We will follow the standard ML model-building process - split data into training and test sets, construct the model, run training, and report metrics.
# Required packages
# !pip install -U jax flax optax
# !pip install -U grain tqdm requests matplotlib
Here's a list of key packages we will use in this example that belong to JAX AI stack:
import io
import json
import textwrap
import typing
import jax
import jax.numpy as jnp
from flax import nnx
import optax
import grain.python as grain
import tqdm
import matplotlib.pyplot as plt
import numpy as np
import requests
We're going to use IMDB dataset. Each review is encoded as a list of word indexes, where words are indexed by the frequency. The label is a positive or negative sentiment (0 or 1).

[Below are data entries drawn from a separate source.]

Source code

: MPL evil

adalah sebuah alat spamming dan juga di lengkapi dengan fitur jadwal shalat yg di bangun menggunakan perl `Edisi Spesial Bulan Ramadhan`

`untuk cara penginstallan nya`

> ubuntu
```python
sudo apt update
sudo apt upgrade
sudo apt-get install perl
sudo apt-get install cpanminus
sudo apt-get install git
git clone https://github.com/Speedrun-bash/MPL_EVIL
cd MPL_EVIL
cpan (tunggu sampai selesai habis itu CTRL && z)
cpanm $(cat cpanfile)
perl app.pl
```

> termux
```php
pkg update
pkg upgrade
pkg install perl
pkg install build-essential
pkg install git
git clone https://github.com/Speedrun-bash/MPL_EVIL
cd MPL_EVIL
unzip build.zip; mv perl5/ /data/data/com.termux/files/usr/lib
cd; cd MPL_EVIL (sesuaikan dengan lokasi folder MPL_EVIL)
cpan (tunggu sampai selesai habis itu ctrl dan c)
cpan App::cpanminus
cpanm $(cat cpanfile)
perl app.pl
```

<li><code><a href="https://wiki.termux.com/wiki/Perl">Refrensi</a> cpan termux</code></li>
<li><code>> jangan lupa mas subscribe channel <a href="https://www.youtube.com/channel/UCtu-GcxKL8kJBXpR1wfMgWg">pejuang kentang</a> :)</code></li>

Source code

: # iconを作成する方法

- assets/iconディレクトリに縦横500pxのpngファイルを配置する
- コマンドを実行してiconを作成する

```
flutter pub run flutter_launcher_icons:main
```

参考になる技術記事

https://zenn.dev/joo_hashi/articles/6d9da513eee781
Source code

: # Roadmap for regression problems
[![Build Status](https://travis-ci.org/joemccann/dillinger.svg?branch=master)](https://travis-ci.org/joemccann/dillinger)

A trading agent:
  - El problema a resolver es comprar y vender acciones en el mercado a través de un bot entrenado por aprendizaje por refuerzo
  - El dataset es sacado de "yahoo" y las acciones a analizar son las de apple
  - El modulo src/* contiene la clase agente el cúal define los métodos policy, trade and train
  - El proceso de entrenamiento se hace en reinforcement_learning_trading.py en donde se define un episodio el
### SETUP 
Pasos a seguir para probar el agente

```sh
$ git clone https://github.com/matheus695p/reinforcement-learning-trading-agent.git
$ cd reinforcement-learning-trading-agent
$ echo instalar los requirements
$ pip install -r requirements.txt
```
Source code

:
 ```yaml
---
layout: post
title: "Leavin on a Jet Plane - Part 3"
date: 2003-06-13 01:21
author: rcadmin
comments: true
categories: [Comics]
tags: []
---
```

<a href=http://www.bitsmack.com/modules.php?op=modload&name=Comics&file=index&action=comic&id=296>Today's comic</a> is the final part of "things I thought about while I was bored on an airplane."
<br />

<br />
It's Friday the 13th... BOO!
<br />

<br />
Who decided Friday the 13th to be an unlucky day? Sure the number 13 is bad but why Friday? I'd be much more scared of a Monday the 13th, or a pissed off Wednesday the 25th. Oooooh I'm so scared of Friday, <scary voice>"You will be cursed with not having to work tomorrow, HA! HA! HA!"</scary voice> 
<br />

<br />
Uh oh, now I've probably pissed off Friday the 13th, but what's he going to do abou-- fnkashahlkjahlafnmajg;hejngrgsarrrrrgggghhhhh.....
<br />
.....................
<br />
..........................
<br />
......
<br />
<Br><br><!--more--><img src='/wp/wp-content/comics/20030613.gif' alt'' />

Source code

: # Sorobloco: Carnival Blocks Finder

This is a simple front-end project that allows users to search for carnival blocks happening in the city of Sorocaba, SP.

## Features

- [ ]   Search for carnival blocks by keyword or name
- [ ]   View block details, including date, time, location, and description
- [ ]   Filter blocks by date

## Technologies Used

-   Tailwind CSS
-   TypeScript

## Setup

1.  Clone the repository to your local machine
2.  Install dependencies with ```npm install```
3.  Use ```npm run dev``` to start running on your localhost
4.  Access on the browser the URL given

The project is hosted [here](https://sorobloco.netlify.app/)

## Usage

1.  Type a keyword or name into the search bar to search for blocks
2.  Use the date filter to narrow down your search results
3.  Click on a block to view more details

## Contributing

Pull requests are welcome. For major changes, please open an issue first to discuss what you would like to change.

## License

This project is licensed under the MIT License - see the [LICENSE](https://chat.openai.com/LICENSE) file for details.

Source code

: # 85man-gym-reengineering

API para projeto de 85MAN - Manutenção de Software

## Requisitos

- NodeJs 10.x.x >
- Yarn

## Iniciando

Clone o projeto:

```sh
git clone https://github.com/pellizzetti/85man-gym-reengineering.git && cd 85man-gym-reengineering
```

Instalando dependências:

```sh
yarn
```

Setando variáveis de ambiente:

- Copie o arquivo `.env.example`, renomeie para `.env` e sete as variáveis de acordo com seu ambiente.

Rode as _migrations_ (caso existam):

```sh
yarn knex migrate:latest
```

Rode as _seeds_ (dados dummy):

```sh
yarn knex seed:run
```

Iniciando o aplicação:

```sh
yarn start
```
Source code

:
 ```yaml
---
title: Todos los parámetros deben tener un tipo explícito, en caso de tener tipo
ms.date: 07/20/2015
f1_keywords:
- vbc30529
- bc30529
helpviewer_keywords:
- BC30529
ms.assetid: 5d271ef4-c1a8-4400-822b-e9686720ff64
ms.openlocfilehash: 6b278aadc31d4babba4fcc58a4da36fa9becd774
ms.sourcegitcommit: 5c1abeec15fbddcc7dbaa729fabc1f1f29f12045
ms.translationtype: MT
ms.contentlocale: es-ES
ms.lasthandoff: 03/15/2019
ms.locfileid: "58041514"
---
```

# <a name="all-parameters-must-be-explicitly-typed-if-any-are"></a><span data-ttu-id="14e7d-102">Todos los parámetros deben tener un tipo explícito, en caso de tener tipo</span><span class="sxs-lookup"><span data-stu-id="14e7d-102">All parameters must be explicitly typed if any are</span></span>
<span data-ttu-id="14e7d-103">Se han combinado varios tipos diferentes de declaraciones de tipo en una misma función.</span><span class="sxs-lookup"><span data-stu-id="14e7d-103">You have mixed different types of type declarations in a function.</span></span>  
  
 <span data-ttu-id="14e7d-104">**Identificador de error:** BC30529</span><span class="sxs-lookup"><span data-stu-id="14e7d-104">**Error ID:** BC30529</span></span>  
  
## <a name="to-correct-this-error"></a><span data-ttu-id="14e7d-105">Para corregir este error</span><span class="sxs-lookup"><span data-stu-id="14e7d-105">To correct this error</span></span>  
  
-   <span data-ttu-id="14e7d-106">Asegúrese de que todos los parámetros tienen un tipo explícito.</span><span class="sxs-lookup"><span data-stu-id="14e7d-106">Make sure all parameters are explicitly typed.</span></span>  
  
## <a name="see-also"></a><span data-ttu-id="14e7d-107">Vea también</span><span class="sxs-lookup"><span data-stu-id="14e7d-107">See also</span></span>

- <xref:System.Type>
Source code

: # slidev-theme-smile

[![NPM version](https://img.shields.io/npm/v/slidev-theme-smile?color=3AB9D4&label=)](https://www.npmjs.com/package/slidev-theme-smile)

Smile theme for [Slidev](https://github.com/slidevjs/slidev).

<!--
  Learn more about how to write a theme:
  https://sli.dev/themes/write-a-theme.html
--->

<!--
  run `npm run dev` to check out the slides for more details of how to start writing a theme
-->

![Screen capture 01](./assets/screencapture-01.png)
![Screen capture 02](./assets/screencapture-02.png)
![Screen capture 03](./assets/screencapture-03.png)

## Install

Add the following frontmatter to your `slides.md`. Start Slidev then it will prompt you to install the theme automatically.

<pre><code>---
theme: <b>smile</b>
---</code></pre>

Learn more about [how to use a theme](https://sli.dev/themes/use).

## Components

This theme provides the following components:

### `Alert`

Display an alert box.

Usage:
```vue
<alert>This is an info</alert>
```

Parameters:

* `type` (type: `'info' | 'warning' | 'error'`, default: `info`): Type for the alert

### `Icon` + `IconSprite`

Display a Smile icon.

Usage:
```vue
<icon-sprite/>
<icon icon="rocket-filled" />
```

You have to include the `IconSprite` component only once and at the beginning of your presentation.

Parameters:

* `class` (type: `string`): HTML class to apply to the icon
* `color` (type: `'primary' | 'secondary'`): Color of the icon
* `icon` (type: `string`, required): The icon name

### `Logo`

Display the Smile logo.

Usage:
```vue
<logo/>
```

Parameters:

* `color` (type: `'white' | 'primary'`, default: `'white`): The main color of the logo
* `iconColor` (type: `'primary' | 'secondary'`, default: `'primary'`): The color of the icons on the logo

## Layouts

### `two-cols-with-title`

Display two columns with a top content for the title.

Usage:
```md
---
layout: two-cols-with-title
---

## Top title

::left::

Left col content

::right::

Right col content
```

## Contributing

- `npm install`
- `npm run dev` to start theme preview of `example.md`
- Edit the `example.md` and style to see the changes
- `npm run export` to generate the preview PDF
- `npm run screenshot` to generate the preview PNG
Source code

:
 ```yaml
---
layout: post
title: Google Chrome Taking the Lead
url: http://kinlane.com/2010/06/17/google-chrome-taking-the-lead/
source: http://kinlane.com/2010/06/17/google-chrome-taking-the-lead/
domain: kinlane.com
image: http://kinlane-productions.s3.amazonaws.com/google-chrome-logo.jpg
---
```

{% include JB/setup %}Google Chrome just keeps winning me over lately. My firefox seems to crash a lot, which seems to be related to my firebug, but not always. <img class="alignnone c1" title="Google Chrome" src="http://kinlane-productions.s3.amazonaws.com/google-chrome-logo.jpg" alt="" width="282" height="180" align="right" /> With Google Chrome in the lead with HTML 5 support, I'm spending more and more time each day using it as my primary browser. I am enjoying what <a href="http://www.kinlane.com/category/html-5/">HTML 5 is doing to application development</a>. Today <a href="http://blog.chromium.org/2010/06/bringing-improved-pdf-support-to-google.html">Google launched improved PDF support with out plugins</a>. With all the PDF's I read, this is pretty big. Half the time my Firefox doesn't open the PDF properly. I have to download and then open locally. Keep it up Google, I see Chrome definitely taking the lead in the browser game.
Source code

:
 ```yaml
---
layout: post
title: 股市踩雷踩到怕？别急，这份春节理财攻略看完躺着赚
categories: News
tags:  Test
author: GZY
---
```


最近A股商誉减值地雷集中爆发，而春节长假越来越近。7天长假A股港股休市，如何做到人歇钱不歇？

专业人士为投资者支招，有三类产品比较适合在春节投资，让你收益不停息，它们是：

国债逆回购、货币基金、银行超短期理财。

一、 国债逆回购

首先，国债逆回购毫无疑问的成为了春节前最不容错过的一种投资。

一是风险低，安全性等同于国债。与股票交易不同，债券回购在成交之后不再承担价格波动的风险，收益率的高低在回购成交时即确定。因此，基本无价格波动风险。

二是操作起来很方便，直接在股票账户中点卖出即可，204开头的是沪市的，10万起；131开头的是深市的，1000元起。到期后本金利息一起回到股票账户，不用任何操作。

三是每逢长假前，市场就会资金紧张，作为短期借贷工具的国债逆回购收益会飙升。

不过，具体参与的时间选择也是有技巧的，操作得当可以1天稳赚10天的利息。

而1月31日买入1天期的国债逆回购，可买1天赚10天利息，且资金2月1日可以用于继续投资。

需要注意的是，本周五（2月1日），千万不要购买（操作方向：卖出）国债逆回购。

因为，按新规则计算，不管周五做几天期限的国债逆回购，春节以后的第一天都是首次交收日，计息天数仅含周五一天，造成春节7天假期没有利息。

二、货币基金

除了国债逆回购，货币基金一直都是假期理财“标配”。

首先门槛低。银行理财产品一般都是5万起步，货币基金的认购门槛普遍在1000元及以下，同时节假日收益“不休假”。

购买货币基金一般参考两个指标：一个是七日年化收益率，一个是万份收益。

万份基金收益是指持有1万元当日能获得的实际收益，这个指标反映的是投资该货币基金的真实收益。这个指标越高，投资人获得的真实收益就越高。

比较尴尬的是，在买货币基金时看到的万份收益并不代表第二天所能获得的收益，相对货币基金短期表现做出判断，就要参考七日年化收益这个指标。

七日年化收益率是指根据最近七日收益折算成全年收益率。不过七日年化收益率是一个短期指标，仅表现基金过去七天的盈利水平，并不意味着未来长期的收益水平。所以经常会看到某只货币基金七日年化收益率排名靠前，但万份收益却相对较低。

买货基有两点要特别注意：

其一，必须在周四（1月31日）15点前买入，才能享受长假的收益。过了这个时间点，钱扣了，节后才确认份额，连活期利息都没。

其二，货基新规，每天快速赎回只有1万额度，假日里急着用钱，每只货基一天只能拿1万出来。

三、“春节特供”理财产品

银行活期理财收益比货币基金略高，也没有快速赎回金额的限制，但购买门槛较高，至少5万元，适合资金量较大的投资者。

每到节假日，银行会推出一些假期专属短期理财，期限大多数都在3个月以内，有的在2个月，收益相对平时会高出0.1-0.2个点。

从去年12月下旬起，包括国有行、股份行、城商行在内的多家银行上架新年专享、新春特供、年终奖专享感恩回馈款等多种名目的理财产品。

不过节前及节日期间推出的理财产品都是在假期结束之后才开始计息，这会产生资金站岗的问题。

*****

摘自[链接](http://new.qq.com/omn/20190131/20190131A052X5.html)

def prepare_imdb_dataset(num_words: int, index_from: int, oov_char: int = 2) -> tuple:
response = requests.get("https://storage.googleapis.com/tensorflow/tf-keras-datasets/imdb.npz")
response.raise_for_status()
with np.load(io.BytesIO(response.content), allow_pickle=True) as f:
x_train, y_train = f["x_train"], f["y_train"]
x_test, y_test = f["x_test"], f["y_test"]
rng = np.random.RandomState(113)
indices = np.arange(len(x_train))
rng.shuffle(indices)
x_train = x_train[indices]
y_train = y_train[indices]
indices = np.arange(len(x_test))
rng.shuffle(indices)
x_test = x_test[indices]
y_test = y_test[indices]
x_train = [[w + index_from for w in x] for x in x_train]
x_test = [[w + index_from for w in x] for x in x_test]
xs = x_train + x_test
labels = np.concatenate([y_train, y_test])
xs = [
[w if w < num_words else oov_char for w in x] for x in xs
]
idx = len(x_train)
x_train, y_train = np.array(xs[:idx], dtype="object"), labels[:idx]
x_test, y_test = np.array(xs[idx:], dtype="object"), labels[idx:]
return (x_train, y_train), (x_test, y_test)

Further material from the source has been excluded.